Data provided Block Start
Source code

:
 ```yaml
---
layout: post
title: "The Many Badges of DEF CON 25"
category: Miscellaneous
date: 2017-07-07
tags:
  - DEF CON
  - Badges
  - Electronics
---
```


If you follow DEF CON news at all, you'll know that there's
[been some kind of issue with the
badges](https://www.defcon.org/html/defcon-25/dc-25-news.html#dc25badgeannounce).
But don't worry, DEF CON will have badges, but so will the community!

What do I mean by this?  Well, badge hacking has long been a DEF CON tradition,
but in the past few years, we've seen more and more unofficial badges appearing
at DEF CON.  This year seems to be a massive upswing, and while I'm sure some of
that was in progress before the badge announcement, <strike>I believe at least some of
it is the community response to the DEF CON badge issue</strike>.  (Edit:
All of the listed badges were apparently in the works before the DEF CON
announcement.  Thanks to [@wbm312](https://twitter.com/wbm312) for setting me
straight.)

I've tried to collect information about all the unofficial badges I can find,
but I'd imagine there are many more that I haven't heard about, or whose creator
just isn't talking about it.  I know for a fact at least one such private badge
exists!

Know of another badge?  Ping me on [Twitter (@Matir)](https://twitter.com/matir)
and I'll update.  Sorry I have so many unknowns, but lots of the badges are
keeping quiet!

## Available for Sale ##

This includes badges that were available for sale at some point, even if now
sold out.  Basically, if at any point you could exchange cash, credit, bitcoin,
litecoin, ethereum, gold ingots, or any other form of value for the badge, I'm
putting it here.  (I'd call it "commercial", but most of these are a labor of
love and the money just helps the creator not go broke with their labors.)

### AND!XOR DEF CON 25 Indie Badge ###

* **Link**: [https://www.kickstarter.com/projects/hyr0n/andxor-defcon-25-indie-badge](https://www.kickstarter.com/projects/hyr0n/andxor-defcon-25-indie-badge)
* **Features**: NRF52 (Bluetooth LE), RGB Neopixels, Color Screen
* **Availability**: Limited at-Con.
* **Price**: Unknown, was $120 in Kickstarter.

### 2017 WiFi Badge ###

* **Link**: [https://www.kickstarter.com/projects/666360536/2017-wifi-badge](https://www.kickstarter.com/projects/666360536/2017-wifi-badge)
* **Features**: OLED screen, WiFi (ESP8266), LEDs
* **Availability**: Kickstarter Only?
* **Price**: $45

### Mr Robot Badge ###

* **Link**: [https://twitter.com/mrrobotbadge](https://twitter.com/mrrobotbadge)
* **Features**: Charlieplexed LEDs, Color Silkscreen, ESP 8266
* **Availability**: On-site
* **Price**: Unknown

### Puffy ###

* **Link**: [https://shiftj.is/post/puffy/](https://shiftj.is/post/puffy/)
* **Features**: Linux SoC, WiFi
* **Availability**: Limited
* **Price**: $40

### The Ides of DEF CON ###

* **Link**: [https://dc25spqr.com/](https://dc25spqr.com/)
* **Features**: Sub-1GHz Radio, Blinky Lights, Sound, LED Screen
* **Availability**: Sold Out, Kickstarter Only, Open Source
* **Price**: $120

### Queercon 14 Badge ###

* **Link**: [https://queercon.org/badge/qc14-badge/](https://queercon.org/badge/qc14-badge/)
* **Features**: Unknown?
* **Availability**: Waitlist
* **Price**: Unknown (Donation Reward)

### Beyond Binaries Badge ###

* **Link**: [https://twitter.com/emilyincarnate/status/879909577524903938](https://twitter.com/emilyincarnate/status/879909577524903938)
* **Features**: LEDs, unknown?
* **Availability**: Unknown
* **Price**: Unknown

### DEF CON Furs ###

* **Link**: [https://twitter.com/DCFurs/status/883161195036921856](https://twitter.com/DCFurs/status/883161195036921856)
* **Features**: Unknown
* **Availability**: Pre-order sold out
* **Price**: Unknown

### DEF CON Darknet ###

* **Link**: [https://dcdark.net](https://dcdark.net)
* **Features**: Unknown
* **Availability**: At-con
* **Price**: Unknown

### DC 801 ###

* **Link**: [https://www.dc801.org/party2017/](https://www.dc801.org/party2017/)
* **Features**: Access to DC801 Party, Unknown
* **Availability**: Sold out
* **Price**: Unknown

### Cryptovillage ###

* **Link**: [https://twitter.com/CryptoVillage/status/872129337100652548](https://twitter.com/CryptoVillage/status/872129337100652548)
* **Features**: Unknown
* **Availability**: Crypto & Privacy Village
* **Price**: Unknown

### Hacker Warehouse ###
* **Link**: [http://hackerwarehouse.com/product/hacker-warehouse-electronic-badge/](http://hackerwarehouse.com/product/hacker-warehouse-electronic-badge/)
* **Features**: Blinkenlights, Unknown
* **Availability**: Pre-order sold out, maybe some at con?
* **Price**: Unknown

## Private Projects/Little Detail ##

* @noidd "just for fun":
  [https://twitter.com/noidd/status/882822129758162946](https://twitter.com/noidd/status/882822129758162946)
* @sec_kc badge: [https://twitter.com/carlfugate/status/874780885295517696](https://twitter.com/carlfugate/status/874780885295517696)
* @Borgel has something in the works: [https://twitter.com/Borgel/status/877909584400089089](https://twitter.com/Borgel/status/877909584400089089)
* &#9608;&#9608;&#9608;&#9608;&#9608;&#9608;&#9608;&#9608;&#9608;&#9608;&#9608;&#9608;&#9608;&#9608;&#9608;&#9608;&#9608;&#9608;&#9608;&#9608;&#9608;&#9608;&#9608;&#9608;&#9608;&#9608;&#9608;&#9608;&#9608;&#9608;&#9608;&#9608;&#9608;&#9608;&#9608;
Data provided Block End
(Directions):
What number of lines in the listing above hold the string "community"? Give that number and nothing else.

(Exercise output):
2